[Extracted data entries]
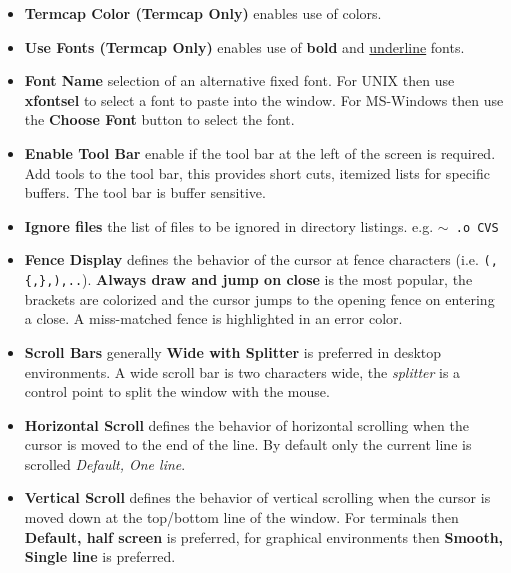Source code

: \documentclass[11pt,a4paper,pdftex]{article}
\begin{document}
\begin{itemize}
    \begin{itemize}

      \item \textbf{Termcap Color (Termcap Only)} enables use of colors.

      \item \textbf{Use Fonts (Termcap Only)} enables use of \textbf{bold} and
      \underline{underline} fonts.

      \item \textbf{Font Name} selection of an alternative fixed font. For
      UNIX then use \textbf{xfontsel} to select a font to paste into the
      window. For MS-Windows then use the \textbf{Choose Font} button to
      select the font.

      \item \textbf{Enable Tool Bar} enable if the tool bar at the left of the
      screen is required. Add tools to the tool bar, this provides short cuts,
      itemized lists for specific buffers. The tool bar is buffer sensitive.

      \item \textbf{Ignore files} the list of files to be ignored in directory
      listings. e.g. \texttt{$\sim$ .o CVS}

      \item \textbf{Fence Display} defines the behavior of the cursor at fence
      characters (i.e. \texttt{(,\{,\},),..}). \textbf{Always draw and jump on
      close} is the most popular, the brackets are colorized and the cursor
      jumps to the opening fence on entering a close. A miss-matched fence is
      highlighted in an error color.

      \item \textbf{Scroll Bars} generally \textbf{Wide with Splitter} is
      preferred in desktop environments. A wide scroll bar is two characters
      wide, the \textit{splitter} is a control point to split the window with
      the mouse.

      \item \textbf{Horizontal Scroll} defines the behavior of horizontal
      scrolling when the cursor is moved to the end of the line. By default
      only the current line is scrolled \textit{Default, One line}.

      \item \textbf{Vertical Scroll} defines the behavior of vertical
      scrolling when the cursor is moved down at the top/bottom line of the
      window. For terminals then \textbf{Default, half screen} is preferred,
      for graphical environments then \textbf{Smooth, Single line} is
      preferred.


\end{itemize}
\end{itemize}
\end{document}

## What the task asks
The expected answer is an exact copy of the lines above, beginning at the line with "itemized lists for" and ending at the line with "and jump on", with both ends in.

## Solution to the exercise
      itemized lists for specific buffers. The tool bar is buffer sensitive.

      \item \textbf{Ignore files} the list of files to be ignored in directory
      listings. e.g. \texttt{$\sim$ .o CVS}

      \item \textbf{Fence Display} defines the behavior of the cursor at fence
      characters (i.e. \texttt{(,\{,\},),..}). \textbf{Always draw and jump on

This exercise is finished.